§ **THE RECORDS**
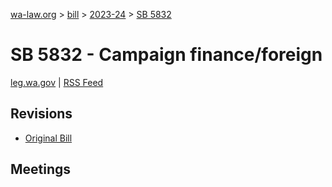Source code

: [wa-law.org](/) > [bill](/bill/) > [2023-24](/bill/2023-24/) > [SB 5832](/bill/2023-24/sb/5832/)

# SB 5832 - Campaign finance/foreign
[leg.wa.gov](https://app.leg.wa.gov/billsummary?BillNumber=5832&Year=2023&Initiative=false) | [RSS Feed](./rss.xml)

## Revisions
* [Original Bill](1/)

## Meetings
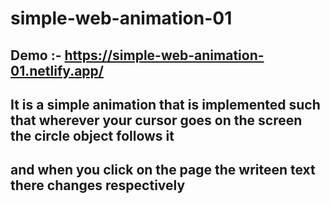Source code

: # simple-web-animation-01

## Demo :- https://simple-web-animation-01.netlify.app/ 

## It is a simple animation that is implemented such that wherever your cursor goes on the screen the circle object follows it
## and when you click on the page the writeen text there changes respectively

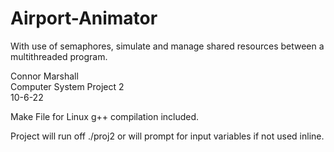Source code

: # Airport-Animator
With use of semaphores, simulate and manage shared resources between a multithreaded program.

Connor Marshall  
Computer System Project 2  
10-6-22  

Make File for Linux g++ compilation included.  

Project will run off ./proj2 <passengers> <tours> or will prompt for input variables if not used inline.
* * *
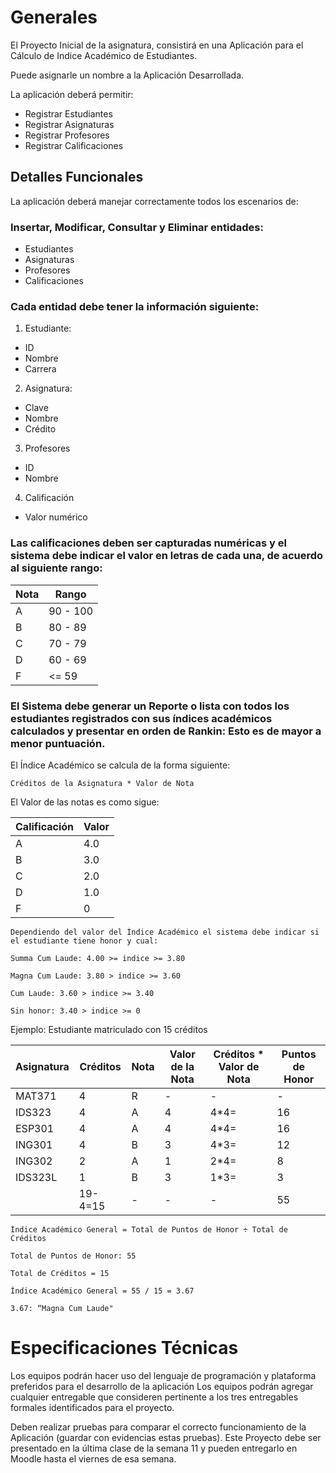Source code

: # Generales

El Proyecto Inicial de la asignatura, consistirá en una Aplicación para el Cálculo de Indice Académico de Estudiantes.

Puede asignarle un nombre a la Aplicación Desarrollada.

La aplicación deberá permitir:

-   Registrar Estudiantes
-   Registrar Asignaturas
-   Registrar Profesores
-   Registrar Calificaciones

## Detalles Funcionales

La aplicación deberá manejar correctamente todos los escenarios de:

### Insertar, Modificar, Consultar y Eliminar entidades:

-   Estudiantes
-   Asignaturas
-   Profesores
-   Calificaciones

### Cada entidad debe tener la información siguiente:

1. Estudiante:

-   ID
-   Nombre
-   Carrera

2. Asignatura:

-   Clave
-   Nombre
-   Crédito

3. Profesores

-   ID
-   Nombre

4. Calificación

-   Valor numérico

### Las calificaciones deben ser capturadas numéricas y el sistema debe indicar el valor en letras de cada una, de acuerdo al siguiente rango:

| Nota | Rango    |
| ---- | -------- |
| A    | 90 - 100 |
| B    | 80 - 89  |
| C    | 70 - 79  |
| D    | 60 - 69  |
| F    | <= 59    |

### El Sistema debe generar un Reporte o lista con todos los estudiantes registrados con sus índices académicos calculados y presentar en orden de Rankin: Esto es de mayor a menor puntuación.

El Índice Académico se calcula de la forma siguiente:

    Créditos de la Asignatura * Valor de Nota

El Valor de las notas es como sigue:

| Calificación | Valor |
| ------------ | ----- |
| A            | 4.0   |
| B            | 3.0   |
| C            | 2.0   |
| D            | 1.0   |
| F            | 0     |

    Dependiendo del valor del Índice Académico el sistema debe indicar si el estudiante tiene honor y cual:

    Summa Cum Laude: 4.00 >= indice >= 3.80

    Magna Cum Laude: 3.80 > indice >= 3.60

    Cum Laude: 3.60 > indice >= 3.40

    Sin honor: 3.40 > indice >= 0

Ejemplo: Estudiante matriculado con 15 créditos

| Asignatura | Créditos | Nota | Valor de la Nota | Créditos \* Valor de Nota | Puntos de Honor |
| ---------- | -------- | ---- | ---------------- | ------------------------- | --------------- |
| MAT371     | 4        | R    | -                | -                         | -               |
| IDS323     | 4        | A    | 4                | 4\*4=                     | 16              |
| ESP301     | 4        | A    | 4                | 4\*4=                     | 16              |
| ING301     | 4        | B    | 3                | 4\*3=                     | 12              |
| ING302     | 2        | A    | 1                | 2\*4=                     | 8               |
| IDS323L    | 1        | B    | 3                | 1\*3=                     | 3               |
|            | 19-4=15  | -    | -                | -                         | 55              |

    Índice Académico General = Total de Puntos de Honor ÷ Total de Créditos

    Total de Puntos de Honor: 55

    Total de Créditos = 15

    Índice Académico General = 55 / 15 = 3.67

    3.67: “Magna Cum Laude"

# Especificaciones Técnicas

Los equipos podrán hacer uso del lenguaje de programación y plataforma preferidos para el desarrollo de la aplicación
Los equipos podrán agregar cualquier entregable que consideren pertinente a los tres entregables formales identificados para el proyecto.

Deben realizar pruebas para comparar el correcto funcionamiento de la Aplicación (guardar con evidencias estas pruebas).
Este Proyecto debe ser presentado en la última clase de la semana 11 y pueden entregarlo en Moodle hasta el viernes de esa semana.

§ **DIRECTIONS FOR THIS TASK**
Which lines above hold the string "Magna"? Please copy all of them.

§ **TASK SOLUTION**
    Magna Cum Laude: 3.80 > indice >= 3.60
    3.67: “Magna Cum Laude"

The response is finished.